TL; DR: Automated Companies — Food for Agile Thought #491
Welcome to the 491st edition of the Food for Agile Thought newsletter, shared with 42,669 peers. This week, Dwarkesh Patel envisions AI-powered automated companies that replace hiring, learning, and leadership with computing, radically reshaping how economies function. John Cutler curates 270 behaviors and 180 rituals from product leaders at Canva, Stripe, Notion, and more, revealing what makes strong product cultures tick. Ash Maurya rethinks roadmaps with a traction-first, constraint-driven approach. Ethan Mollick highlights how subtle personality tweaks in AI affect trust and influence, while Simon Willison uncovers ChatGPT o3’s eerily precise photo-location guessing, blending vision and reasoning in ways both brilliant and unsettling.
Next, Aakash Gupta shares how Attio builds AI-native products that disappear into workflows, avoiding flashy bolt-ons. Christina Wodtke warns against outsourcing thinking to AI, urging leaders to engage deeply with data, and Sangeet Paul Choudary dismantles shallow AI memes, redirecting focus to system-level change.

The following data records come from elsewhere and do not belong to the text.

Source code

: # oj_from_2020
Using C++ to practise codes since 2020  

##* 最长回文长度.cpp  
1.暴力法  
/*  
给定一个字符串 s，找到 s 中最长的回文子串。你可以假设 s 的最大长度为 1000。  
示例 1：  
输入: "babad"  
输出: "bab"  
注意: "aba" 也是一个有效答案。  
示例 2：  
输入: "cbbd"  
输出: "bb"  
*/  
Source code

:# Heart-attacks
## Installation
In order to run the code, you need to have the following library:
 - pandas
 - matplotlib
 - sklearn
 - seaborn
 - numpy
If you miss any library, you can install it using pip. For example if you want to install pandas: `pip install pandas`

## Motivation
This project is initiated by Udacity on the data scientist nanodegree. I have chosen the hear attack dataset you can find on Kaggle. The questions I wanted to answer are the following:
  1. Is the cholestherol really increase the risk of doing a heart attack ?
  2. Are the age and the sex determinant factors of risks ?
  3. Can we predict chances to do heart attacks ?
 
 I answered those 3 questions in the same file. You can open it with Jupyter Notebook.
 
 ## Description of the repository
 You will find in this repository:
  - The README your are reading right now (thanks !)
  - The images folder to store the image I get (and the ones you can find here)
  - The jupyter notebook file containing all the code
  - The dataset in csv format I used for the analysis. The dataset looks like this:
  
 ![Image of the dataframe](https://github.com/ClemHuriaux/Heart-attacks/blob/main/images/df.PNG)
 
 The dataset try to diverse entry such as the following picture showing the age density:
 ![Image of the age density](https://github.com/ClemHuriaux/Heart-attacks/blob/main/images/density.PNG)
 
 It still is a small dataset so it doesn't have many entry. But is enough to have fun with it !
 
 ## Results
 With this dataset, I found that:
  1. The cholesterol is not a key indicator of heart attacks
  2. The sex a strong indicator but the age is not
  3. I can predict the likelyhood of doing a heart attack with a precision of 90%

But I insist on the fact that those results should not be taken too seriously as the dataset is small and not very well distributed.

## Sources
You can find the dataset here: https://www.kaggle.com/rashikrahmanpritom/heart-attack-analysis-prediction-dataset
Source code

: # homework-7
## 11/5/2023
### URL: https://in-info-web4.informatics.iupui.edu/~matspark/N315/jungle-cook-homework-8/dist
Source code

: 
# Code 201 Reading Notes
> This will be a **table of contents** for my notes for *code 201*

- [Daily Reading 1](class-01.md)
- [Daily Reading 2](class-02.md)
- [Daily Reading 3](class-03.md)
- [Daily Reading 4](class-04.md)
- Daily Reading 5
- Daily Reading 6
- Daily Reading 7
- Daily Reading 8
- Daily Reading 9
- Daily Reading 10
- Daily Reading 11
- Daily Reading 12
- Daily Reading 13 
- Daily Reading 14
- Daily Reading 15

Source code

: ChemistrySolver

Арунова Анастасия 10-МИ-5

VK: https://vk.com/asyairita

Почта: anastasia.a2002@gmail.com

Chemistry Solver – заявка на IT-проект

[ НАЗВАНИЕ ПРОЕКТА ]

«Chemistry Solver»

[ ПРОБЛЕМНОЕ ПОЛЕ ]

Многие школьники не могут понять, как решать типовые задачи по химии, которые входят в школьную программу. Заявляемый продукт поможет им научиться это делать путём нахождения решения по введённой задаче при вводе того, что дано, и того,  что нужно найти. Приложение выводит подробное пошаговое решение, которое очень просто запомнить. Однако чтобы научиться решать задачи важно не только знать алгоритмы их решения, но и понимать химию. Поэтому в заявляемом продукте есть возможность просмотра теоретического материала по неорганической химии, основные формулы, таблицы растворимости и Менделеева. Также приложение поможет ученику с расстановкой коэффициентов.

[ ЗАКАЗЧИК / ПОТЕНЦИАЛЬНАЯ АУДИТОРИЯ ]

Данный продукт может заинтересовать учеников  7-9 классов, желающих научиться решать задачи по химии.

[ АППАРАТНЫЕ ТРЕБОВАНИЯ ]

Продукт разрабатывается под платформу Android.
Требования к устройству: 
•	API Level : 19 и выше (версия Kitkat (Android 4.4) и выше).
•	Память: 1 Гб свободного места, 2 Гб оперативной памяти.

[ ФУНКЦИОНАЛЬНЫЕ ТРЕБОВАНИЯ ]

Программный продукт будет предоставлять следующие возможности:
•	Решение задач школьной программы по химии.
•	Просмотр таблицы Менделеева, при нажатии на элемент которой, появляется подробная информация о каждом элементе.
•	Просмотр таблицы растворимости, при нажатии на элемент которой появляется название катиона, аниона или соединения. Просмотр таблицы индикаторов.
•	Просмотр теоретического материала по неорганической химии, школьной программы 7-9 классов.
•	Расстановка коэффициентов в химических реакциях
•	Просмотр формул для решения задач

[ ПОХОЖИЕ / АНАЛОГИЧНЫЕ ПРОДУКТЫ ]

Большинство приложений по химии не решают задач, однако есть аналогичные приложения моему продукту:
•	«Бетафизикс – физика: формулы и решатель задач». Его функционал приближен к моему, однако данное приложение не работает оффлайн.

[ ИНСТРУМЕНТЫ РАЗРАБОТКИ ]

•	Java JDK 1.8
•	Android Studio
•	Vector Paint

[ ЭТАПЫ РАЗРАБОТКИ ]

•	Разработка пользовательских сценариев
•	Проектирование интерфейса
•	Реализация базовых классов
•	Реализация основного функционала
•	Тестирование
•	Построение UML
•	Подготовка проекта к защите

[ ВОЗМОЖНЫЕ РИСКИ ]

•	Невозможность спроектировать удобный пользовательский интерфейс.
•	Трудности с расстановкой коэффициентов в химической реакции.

Meanwhile, Anthropic’s analysis shows that Claude Code is rapidly reshaping front-end development, especially in startup environments.
Lastly, Willem-Jan Ageling outlines when and how to abandon Scrum; Gregor Ojstersek explores fixing “work about work” with more intelligent systems and AI, while McKinsey links decision quality to strategic speed. Moreover, Petra Wille and Teresa Torres reframe capacity planning conflicts, and Brian Feister debunks AI coding hype, pushing for experience-based, question-led practices over blind automation.